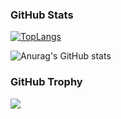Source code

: ### GitHub Stats

[![TopLangs](https://github-readme-stats.vercel.app/api/top-langs/?username=cerallin&layout=compact&hide=HTML,pug,scss,php)](https://github.com/anuraghazra/github-readme-stats)

![Anurag's GitHub stats](https://github-readme-stats.vercel.app/api?username=cerallin&show_icons=true&bg_color=30,e96443,904e95&title_color=fff&text_color=fff)

### GitHub Trophy

![](https://github-profile-trophy.vercel.app/?username=cerallin&theme=flat&column=7&margin-w=10)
━━━━
**REQUIRED WORK**
Give the number, and nothing else, of lines in the listing above that include the word "username".

**SOLUTION FOR THIS EXERCISE**
3